The fate a second boatload of 153 asylum seekers hangs in the balance after the High Court granted an injunction against their transfer back to Sri Lankan authorities. The Tamil Refugee Council claims at least 11 people on this boat are seeking asylum after being tortured by Sri Lankan intelligence service personnel.

While the legal wrangle over the boat in limbo played out in Australia, immigration minister Scott Morrison was on a whirlwind tour of Sri Lanka. Morrison gifted two “customs boats” to the Sri Lankan navy and posed for photographs with Sri Lankan president Mahinda Rajapaksa and his brother, defence secretary Gotabhaya.

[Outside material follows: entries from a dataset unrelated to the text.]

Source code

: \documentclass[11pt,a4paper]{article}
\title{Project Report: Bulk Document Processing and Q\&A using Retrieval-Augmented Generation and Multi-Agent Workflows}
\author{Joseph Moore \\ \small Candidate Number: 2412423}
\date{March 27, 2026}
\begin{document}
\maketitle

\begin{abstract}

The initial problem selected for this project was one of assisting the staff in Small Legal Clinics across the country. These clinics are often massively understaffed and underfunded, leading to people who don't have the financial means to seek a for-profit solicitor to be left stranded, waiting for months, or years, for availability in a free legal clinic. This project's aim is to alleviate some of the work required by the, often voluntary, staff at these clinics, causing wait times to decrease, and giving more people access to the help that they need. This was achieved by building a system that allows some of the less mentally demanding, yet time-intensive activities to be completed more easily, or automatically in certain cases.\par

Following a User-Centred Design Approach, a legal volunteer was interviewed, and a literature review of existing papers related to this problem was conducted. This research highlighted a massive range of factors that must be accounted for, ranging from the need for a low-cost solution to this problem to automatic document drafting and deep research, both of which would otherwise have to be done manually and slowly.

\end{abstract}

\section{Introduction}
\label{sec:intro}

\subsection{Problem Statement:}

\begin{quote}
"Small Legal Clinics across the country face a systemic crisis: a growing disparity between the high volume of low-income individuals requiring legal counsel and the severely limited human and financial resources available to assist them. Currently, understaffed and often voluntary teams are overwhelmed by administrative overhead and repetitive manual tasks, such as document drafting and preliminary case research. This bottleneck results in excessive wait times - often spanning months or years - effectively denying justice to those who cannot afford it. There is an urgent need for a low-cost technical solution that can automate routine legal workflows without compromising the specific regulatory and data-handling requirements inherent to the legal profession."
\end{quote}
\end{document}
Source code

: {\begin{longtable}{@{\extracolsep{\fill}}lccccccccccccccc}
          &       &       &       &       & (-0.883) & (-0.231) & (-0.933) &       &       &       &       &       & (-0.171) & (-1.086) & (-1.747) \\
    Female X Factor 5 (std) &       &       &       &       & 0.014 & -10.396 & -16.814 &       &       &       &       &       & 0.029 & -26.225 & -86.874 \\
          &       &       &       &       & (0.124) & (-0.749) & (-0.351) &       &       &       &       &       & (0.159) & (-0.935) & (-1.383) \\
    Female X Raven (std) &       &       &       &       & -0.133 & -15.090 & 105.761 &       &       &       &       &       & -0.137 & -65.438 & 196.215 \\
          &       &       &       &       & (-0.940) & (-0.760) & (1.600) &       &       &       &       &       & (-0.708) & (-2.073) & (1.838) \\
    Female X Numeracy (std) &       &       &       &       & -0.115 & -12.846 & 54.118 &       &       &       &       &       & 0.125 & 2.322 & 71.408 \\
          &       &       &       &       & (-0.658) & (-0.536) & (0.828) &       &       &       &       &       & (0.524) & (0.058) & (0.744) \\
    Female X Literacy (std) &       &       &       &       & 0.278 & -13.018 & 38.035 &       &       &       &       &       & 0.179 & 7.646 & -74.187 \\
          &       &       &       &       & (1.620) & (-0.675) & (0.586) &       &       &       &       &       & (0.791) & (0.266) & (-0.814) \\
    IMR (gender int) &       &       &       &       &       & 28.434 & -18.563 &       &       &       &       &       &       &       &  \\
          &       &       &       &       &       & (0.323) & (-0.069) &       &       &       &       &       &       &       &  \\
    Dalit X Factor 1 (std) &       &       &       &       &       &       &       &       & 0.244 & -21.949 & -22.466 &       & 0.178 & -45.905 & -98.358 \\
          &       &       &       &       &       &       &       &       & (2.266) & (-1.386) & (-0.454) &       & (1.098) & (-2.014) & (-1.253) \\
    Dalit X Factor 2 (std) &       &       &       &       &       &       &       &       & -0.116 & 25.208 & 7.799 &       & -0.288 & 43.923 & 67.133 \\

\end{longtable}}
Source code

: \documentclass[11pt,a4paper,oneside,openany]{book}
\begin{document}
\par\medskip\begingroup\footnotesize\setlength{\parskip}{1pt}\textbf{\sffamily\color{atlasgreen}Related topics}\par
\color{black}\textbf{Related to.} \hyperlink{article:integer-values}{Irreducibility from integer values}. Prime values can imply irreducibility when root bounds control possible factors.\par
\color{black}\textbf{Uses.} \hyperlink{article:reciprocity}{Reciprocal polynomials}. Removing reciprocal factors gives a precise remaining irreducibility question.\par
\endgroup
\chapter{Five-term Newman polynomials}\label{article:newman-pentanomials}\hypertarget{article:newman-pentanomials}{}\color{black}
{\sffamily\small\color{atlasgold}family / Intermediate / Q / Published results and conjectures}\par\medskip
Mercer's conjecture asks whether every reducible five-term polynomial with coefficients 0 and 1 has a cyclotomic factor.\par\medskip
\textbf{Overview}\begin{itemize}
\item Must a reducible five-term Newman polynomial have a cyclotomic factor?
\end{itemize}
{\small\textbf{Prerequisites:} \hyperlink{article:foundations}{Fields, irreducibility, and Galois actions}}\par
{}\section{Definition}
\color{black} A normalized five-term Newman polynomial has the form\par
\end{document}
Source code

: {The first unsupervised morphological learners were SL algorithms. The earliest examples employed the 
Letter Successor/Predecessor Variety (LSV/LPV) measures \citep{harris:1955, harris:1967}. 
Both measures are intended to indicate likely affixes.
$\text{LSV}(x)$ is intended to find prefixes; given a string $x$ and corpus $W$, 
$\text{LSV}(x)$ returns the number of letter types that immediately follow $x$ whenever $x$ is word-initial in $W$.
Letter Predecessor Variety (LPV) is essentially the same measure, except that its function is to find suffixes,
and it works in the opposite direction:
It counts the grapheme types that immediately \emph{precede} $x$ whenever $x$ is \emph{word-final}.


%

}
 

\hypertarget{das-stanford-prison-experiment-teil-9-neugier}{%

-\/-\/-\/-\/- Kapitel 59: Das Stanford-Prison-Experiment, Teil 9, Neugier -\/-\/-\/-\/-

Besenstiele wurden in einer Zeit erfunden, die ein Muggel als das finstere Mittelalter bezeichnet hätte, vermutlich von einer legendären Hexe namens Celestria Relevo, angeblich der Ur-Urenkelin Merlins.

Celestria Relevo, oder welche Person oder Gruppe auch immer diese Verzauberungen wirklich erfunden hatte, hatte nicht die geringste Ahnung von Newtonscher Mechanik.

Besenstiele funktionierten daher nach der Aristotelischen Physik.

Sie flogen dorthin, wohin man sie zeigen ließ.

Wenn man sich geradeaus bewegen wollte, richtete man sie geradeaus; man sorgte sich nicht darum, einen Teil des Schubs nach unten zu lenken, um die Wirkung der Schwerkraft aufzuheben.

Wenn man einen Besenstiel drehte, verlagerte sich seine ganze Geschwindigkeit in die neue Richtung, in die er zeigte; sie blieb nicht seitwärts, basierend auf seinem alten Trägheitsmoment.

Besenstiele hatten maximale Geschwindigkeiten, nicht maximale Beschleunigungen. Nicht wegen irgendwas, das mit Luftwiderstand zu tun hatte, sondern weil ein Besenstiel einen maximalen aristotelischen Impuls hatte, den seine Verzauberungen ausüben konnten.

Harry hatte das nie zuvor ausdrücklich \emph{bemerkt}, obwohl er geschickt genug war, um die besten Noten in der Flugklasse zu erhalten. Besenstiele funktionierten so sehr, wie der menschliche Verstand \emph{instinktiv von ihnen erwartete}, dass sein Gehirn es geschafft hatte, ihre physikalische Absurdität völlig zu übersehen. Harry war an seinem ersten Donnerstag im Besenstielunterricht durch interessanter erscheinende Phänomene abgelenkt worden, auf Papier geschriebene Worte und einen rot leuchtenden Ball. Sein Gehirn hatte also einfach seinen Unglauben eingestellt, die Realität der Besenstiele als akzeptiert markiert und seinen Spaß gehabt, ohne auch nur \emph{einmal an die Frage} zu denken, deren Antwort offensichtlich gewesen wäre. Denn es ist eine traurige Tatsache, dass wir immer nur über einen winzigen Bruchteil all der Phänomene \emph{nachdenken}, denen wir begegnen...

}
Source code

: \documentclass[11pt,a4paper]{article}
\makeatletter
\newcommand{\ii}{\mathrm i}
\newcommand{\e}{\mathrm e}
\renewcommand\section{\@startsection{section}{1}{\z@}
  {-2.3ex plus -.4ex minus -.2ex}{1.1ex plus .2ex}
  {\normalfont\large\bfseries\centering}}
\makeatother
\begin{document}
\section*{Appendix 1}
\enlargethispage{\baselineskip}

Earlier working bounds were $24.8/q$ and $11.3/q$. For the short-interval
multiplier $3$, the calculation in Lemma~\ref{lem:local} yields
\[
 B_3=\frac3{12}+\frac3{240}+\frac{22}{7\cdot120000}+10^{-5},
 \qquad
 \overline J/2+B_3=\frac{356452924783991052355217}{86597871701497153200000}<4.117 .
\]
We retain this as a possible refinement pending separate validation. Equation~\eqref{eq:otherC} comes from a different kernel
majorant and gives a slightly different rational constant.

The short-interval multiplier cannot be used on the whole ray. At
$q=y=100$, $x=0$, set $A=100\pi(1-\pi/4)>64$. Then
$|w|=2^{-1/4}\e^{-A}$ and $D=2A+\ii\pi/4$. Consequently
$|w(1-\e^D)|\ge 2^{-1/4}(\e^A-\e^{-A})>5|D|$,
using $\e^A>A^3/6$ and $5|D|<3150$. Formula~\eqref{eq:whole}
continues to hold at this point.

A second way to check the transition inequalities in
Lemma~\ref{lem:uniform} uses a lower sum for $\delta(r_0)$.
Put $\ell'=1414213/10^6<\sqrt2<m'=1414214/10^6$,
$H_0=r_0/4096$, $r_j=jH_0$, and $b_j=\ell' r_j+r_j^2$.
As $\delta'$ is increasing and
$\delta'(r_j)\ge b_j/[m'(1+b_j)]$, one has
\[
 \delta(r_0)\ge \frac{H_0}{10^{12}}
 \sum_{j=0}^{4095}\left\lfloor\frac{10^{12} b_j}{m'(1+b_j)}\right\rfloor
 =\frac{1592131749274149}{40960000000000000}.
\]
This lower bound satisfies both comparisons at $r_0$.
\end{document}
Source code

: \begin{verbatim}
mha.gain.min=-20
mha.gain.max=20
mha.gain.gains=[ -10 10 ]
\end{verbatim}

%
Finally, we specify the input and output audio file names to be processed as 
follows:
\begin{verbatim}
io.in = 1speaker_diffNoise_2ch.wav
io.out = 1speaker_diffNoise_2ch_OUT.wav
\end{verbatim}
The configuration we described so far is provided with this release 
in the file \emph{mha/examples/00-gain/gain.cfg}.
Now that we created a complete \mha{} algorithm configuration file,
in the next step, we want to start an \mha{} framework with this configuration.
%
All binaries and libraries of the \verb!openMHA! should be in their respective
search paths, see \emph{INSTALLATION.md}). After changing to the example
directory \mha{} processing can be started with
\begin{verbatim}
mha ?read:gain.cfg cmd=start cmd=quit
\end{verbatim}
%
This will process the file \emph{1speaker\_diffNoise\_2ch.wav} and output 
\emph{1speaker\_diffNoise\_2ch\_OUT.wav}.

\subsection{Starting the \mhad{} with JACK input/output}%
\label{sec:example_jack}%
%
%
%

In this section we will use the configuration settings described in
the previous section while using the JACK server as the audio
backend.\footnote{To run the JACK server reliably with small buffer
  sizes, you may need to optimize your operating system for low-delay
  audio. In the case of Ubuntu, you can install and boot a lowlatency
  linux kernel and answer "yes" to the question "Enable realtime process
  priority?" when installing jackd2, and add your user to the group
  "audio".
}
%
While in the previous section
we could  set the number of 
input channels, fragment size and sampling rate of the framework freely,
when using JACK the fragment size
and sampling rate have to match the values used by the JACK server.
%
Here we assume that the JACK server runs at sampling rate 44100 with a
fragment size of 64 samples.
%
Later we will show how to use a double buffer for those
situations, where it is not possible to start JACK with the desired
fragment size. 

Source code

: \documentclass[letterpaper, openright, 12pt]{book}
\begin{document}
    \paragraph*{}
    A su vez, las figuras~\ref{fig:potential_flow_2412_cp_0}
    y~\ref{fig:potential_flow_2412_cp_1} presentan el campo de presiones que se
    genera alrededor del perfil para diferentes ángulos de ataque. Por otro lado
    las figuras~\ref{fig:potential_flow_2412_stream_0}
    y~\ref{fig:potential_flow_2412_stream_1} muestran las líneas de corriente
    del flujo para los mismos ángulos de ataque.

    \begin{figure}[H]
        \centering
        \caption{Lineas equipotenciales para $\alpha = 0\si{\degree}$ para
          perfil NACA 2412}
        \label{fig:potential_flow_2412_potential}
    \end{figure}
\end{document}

Morrison also met retired Major General GA Chandrasiri, the regional commander of Jaffna during the final stages of the war, who was later appointed Northern Province governor by president Rajapaksa. And yet for all his political mingling, Morrison did not meet any Tamil political or elected official, not even chief minister Visuvalingam Vigneswaran – a former Supreme Court judge and now one of Sri Lanka’s most prominent Tamil politicians.

Sri Lankan president Mahinda Rajapaksa’s (with maroon shawl) government has resisted a UN investigation into human rights abuses. EPA

Interestingly, the Abbott government’s policy of returning asylum seekers and donating boats to Sri Lanka to help block asylum seekers leaving the country has found an unlikely ally in former Labor foreign minister Bob Carr.

Carr has defended the policy, claiming the Australian High Commission in Sri Lanka had found no evidence that returned asylum seekers were mistreated during his tenure as foreign minister between March 2012 and September 2013. This is despite 53 legal scholars from 17 Australian universities having argued that returning asylum seekers to their country of origin “raises a real risk of refoulement”.

But Carr’s claim flies in the face of his own comments as foreign minister during Sri Lanka’s Universal Periodic Review in November 2012. Then, he demanded that Sri Lanka:

… take action to reduce and eliminate all cases of abductions and disappearances; and take action to reduce and eliminate all cases of abuse, torture or mistreatment by police and security forces.

Despite all of the evidence, Australians are now being asked to believe the violence has vanished and the threats are no longer present. What’s more, they are being asked to believe it on trust alone from Australian politicians with vested interests and a Sri Lankan government vehemently resistant to investigation.

Sri Lanka has openly declared it will not allow Pillay’s UN investigation. Its press is fearful of criticising the government and the Secretariat for NGOs, which falls under the remit of the powerful Defence Ministry, has effectively gagged all NGOs. It demanded they cease all “unauthorised activities” such as:

… press conferences, workshops, training for journalists, and dissemination of press releases which is beyond their mandate.

The irony is that this opposition to transparency and appropriate investigation merely serves to reinforce fears that violence and intimidation persists. And as a result and despite the Australian government’s cheering, the presumption of innocence is lost and the allegations of torture continue to enjoy legitimacy.